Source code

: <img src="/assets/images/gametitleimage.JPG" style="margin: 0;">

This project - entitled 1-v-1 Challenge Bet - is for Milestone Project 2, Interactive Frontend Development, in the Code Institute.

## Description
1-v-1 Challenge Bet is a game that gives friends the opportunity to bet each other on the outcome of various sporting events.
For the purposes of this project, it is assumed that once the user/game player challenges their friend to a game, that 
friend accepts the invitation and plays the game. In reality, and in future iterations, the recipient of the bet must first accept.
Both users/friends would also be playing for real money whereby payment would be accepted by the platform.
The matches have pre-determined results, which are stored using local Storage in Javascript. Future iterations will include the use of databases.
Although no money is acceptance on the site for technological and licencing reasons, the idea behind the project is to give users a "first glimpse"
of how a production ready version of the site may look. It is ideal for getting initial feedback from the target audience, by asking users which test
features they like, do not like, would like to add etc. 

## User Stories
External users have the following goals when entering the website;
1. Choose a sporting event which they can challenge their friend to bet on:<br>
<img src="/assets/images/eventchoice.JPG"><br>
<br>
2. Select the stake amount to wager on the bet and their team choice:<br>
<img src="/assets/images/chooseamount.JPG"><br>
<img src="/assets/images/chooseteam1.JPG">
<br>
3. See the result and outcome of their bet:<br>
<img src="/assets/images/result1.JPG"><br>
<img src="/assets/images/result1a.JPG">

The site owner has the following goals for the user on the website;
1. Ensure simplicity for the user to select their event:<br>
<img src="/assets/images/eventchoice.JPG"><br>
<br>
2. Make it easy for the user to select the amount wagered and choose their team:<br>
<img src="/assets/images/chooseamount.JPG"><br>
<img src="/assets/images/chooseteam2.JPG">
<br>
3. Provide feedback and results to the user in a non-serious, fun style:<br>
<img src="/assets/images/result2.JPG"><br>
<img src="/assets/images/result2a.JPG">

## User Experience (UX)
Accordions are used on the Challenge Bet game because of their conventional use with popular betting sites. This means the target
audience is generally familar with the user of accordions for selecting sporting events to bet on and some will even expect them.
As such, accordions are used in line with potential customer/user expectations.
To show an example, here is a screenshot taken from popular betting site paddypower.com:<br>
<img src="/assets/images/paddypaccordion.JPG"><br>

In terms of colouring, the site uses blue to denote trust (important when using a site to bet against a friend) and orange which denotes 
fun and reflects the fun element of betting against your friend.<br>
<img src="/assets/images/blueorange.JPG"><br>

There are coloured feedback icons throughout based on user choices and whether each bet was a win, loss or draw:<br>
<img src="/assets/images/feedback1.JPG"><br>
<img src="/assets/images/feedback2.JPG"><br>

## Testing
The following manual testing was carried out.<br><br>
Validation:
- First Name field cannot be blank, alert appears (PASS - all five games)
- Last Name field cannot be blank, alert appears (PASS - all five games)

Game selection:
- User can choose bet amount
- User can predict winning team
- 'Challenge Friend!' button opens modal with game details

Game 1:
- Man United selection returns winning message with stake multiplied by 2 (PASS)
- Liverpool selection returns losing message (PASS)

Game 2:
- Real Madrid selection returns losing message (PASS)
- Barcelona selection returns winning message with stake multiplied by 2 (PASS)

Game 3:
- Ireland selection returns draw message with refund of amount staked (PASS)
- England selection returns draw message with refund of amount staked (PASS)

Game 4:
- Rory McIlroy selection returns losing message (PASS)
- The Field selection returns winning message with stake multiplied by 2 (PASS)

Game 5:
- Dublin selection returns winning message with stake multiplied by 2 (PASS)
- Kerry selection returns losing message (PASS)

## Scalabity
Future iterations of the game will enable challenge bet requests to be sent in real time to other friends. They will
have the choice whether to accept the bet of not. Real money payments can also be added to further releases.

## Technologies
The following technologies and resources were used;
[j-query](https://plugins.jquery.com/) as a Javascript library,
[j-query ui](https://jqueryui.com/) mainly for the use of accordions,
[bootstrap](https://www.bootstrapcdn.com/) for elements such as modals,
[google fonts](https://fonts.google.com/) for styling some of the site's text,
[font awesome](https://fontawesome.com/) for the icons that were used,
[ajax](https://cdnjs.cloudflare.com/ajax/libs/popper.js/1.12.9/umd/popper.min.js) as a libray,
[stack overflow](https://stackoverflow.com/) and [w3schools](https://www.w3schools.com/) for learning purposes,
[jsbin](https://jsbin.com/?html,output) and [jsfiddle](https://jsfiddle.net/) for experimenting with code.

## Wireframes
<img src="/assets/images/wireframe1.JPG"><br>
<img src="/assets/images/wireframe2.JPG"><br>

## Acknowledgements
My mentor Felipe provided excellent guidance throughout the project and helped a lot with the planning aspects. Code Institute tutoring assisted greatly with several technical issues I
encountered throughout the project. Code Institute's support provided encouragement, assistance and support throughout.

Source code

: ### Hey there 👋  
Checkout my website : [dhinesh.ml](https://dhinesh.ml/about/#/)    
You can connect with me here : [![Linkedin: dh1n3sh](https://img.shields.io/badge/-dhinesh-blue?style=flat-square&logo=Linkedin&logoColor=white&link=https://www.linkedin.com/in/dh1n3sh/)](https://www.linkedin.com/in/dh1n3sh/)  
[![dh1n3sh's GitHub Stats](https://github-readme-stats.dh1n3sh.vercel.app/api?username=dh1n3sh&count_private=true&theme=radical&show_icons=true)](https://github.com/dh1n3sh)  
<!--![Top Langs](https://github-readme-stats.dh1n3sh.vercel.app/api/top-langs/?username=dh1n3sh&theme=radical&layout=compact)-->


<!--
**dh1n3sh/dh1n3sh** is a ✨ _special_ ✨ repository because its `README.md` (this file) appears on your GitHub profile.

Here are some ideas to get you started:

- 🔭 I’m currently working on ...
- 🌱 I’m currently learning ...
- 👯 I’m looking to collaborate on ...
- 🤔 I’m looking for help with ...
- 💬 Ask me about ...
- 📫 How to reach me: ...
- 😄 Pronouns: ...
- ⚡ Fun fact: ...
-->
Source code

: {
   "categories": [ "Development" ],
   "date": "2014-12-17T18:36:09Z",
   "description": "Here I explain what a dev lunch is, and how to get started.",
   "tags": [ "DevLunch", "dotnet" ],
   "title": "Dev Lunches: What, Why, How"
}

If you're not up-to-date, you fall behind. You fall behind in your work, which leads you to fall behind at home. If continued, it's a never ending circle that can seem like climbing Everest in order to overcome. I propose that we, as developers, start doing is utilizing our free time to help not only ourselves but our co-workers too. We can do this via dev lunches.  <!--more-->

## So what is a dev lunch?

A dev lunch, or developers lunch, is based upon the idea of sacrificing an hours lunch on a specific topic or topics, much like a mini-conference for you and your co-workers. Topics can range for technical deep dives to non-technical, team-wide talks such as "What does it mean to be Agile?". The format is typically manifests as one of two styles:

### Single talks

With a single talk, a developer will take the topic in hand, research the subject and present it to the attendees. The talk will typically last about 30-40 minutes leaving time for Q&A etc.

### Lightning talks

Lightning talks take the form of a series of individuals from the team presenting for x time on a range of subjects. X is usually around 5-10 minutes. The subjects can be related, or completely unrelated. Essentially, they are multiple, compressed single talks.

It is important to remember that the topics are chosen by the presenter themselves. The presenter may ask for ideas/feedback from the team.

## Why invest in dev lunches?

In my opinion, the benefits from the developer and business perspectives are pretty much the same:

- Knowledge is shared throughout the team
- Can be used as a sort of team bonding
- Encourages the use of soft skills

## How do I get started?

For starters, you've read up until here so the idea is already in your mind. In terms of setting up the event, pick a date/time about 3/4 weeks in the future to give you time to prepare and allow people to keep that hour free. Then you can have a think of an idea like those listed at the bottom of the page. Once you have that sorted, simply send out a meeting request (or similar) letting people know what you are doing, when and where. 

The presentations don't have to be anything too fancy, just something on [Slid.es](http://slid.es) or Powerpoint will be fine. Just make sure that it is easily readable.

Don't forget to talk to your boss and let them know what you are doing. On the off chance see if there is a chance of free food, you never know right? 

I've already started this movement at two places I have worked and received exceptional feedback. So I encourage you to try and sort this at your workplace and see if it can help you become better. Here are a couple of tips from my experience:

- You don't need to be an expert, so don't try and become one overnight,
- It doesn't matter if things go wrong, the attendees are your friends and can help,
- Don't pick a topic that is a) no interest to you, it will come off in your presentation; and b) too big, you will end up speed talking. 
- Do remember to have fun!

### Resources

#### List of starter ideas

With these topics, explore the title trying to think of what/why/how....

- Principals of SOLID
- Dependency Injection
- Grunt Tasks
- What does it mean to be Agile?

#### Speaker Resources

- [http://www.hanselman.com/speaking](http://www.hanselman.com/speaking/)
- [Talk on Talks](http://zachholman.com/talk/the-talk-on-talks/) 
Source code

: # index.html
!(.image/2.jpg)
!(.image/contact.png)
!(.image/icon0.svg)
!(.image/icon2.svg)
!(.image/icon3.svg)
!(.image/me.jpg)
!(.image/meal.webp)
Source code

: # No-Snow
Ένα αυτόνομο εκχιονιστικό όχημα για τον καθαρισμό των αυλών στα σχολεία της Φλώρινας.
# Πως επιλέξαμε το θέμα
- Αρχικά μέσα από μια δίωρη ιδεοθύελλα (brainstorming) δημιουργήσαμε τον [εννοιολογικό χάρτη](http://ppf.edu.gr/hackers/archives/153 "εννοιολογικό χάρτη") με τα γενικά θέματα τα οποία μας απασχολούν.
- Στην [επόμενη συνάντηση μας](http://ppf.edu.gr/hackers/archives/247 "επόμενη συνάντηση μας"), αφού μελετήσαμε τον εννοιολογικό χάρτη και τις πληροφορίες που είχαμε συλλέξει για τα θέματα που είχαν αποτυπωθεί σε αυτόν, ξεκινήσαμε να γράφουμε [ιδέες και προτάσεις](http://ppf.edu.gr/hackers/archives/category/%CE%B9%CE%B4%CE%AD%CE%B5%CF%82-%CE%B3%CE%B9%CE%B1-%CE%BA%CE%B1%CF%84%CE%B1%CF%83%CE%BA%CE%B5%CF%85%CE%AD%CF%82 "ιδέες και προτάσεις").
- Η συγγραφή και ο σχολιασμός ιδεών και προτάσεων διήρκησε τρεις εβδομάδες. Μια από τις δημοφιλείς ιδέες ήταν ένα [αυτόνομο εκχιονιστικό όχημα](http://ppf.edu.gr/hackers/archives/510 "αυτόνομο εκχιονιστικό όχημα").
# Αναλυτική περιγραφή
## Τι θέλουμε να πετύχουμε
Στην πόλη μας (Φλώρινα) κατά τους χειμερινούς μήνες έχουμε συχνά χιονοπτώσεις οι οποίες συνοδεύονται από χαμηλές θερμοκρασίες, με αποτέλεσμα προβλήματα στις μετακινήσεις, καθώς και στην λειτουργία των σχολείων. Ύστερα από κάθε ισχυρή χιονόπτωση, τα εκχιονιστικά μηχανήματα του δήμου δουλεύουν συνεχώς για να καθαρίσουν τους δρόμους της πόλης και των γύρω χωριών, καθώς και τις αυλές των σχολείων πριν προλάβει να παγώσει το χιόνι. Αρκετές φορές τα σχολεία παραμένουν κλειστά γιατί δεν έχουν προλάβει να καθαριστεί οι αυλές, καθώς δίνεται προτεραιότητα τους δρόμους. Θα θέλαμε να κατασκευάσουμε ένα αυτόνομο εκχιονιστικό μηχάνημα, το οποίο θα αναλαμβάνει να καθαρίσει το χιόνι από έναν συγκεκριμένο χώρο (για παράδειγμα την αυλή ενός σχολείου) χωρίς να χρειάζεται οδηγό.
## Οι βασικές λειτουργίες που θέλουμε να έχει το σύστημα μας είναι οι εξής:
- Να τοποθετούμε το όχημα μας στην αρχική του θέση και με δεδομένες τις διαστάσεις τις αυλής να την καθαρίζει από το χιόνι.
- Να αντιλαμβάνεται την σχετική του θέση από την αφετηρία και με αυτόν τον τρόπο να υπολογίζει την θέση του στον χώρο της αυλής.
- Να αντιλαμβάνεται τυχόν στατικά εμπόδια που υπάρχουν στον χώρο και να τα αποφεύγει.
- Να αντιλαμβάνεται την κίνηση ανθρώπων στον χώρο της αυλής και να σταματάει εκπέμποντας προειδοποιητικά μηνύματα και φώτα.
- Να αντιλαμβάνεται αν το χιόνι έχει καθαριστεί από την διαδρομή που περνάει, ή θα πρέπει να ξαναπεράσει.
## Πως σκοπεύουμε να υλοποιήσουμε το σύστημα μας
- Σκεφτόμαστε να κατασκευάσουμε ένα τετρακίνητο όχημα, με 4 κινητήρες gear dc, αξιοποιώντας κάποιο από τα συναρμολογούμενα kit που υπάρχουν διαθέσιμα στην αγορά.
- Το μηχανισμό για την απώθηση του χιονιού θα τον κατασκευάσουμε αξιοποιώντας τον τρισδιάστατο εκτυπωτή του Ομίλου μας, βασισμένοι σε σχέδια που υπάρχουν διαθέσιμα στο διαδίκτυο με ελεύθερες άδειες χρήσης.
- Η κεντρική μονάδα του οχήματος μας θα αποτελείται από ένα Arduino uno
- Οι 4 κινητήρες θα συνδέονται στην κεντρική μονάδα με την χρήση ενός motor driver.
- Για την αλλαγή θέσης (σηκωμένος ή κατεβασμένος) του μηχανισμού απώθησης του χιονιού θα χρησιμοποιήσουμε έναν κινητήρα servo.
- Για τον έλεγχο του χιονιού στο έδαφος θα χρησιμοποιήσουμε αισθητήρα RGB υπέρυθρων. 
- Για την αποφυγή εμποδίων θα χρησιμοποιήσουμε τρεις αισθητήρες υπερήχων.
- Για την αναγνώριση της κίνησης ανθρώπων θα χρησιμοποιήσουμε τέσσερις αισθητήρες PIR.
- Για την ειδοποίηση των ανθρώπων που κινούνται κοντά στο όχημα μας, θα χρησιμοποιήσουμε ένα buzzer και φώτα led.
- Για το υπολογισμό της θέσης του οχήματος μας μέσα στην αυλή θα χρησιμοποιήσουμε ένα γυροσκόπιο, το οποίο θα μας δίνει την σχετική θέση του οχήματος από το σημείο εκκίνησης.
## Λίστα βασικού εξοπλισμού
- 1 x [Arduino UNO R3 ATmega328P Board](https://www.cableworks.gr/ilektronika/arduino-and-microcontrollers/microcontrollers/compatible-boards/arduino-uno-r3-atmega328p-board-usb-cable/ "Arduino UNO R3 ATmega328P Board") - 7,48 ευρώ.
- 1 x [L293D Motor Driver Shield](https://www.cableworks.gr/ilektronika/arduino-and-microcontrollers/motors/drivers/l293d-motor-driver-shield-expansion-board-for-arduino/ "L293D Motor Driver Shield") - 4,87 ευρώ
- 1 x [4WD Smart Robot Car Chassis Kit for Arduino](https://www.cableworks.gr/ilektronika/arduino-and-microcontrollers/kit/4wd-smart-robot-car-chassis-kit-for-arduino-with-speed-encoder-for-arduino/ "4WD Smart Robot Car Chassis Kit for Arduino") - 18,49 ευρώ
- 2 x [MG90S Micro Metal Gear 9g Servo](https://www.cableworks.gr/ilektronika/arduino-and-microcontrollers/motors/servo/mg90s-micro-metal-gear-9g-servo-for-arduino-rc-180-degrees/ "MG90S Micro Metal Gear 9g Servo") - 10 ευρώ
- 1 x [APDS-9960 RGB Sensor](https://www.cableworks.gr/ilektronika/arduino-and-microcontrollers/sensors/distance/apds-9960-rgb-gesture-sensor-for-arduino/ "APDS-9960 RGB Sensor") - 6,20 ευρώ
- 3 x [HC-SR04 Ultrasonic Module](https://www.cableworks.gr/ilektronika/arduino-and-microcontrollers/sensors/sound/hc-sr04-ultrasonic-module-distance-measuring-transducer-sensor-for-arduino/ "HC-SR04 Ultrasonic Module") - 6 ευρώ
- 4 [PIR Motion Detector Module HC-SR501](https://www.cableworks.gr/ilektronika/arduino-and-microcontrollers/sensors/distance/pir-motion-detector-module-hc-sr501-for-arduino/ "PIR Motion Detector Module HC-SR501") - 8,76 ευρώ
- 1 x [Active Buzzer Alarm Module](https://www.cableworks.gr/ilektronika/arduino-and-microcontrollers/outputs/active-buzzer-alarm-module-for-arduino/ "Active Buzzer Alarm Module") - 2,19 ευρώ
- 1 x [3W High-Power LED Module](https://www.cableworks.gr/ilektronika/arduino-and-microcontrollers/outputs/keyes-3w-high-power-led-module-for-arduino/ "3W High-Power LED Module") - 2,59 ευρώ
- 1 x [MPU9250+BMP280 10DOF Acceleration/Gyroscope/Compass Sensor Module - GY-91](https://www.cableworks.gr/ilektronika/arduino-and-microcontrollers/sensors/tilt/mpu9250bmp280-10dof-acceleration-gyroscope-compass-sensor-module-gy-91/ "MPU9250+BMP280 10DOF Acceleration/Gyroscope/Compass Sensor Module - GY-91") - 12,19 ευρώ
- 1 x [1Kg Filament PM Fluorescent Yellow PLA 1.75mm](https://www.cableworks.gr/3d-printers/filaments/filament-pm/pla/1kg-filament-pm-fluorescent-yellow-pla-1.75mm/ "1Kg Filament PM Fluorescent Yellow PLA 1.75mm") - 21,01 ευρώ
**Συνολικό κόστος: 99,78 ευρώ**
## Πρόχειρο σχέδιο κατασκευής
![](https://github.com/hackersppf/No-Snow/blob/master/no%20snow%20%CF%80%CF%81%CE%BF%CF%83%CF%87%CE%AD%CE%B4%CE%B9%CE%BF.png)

----

■ EXERCISE GOAL
Begin at the first line of the entries above and copy every line exactly, ending with the line that contains "2. Select the".

■ ANSWER SPACE
Source code

: <img src="/assets/images/gametitleimage.JPG" style="margin: 0;">

This project - entitled 1-v-1 Challenge Bet - is for Milestone Project 2, Interactive Frontend Development, in the Code Institute.

## Description
1-v-1 Challenge Bet is a game that gives friends the opportunity to bet each other on the outcome of various sporting events.
For the purposes of this project, it is assumed that once the user/game player challenges their friend to a game, that 
friend accepts the invitation and plays the game. In reality, and in future iterations, the recipient of the bet must first accept.
Both users/friends would also be playing for real money whereby payment would be accepted by the platform.
The matches have pre-determined results, which are stored using local Storage in Javascript. Future iterations will include the use of databases.
Although no money is acceptance on the site for technological and licencing reasons, the idea behind the project is to give users a "first glimpse"
of how a production ready version of the site may look. It is ideal for getting initial feedback from the target audience, by asking users which test
features they like, do not like, would like to add etc. 

## User Stories
External users have the following goals when entering the website;
1. Choose a sporting event which they can challenge their friend to bet on:<br>
<img src="/assets/images/eventchoice.JPG"><br>
<br>
2. Select the stake amount to wager on the bet and their team choice:<br>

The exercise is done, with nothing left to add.